**Brief:** Using the records below, write out again exactly the lines that begin at the line containing "Mumbai - https://github.com/jkkersey/Mumbai-Mapping-Data" and end at the line containing "Buenos Aires, Guatemala", and no other lines.

[Data extracted from a collection]
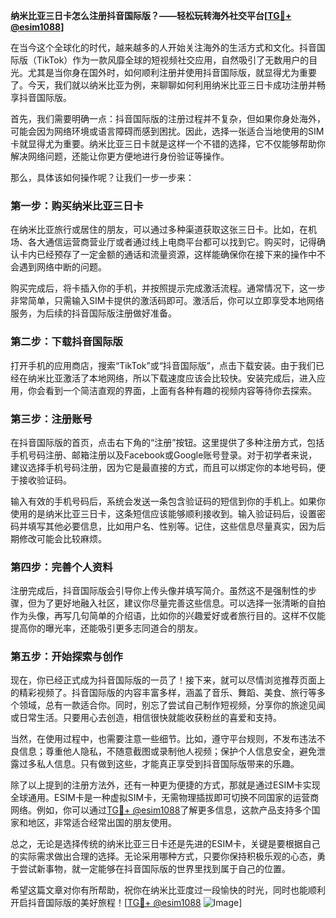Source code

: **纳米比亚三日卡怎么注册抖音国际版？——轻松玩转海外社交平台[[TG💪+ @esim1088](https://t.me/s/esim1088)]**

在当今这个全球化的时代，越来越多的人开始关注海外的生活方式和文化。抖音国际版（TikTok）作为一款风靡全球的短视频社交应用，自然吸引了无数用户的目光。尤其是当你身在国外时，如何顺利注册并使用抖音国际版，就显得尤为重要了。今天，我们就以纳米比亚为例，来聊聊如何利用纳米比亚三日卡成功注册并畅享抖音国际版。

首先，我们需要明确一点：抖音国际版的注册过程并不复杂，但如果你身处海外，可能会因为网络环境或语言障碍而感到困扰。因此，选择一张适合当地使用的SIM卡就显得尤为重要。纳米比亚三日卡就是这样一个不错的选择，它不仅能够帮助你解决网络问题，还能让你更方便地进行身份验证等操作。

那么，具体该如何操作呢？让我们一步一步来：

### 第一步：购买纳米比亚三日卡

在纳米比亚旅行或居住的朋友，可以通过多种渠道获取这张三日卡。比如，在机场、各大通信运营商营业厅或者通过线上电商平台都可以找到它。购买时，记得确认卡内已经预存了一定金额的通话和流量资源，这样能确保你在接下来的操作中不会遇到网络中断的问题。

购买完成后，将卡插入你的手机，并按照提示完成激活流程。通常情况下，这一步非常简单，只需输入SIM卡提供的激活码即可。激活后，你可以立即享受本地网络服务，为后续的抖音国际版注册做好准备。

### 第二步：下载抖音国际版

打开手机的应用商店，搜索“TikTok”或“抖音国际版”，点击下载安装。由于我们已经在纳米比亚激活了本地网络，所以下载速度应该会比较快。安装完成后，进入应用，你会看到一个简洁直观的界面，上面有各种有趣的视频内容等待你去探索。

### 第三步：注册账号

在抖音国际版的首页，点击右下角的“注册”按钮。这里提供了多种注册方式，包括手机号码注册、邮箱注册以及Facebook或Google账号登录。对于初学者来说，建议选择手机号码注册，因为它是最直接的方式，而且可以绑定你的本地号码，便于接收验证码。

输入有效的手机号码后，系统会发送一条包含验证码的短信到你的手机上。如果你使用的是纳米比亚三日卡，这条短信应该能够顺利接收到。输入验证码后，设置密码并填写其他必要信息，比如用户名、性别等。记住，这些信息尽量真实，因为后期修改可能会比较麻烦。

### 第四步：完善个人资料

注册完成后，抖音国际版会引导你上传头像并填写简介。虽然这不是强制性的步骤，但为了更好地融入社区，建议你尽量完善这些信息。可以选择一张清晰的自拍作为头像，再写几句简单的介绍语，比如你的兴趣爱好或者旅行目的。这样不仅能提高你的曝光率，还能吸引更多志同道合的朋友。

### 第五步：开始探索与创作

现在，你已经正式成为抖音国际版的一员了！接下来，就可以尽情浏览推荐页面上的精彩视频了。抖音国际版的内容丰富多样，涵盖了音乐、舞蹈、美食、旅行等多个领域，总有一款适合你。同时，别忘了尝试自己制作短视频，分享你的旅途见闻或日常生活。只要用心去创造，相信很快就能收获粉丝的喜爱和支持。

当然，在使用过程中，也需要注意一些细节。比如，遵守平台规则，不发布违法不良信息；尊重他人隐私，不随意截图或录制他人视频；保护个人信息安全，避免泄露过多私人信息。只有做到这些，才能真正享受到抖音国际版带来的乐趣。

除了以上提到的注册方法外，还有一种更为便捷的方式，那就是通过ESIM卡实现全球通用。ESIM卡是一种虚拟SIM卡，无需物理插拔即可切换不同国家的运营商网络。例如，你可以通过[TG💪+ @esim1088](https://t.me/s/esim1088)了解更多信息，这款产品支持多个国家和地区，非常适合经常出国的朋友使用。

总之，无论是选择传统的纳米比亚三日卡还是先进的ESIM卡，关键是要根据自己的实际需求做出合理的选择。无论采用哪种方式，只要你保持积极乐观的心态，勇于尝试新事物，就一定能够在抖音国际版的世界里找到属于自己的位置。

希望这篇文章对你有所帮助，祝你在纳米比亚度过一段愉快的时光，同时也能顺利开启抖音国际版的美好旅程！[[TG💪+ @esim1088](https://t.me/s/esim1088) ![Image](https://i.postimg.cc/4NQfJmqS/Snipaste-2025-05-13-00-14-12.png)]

---

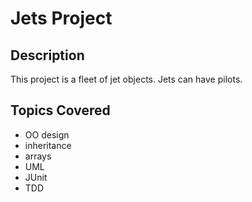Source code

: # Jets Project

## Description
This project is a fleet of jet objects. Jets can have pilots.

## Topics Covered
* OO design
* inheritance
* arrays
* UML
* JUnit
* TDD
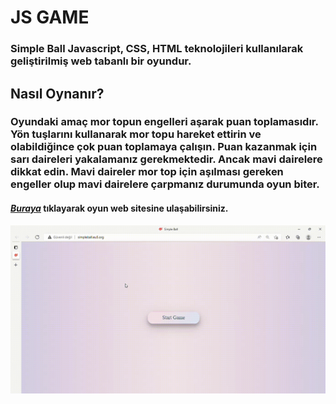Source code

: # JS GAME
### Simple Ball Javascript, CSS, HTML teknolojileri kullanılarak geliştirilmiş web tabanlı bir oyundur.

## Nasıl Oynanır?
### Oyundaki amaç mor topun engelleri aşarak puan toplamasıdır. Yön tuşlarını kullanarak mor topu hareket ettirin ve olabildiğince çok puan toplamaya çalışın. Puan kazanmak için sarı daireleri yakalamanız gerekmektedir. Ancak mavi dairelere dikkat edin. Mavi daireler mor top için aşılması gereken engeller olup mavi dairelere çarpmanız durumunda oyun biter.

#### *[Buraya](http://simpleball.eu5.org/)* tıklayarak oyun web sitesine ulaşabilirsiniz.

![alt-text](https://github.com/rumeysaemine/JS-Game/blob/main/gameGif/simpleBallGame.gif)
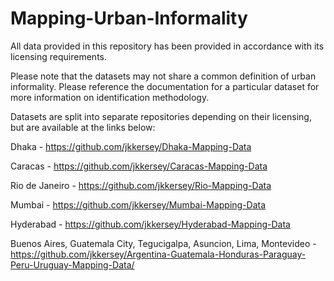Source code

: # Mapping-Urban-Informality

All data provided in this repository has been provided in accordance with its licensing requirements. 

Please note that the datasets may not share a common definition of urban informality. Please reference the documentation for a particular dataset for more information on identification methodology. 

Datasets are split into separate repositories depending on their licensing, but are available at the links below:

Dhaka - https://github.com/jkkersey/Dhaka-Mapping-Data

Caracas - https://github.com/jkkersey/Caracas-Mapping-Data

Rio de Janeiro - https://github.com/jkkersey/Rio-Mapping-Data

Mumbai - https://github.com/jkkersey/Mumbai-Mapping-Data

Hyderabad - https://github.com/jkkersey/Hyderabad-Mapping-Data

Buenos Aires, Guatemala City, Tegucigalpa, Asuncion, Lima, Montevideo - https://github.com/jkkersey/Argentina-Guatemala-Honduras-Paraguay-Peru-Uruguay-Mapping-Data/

==

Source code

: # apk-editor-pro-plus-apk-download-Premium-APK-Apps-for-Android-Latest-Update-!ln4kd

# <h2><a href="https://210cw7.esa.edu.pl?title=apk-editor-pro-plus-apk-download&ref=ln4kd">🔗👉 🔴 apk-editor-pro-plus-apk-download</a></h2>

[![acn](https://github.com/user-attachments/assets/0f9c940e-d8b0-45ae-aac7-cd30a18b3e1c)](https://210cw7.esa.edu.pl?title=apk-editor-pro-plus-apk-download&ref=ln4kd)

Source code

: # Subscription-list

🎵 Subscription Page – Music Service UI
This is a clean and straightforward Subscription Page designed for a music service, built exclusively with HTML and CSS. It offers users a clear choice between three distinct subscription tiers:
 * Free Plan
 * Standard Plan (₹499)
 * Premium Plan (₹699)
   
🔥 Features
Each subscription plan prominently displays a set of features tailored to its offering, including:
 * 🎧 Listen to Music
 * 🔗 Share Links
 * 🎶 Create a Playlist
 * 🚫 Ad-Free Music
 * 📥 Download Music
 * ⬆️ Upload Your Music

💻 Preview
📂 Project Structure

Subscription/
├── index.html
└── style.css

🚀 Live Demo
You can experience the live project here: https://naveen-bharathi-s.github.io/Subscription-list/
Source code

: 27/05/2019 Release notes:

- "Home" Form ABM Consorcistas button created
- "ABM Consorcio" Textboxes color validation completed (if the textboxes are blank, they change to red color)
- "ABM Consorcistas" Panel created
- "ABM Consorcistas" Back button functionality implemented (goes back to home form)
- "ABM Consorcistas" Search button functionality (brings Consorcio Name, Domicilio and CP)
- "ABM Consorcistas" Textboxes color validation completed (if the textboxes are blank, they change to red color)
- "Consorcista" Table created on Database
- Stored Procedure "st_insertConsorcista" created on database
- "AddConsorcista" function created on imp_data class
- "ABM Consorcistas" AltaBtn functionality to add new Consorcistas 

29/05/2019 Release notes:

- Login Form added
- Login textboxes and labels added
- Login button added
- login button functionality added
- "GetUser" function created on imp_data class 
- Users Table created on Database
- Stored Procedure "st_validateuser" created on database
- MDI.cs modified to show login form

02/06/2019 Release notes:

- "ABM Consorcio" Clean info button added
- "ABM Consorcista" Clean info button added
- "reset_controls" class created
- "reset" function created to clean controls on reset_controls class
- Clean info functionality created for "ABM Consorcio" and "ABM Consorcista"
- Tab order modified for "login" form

**Solution:**
Mumbai - https://github.com/jkkersey/Mumbai-Mapping-Data

Hyderabad - https://github.com/jkkersey/Hyderabad-Mapping-Data

Buenos Aires, Guatemala City, Tegucigalpa, Asuncion, Lima, Montevideo - https://github.com/jkkersey/Argentina-Guatemala-Honduras-Paraguay-Peru-Uruguay-Mapping-Data/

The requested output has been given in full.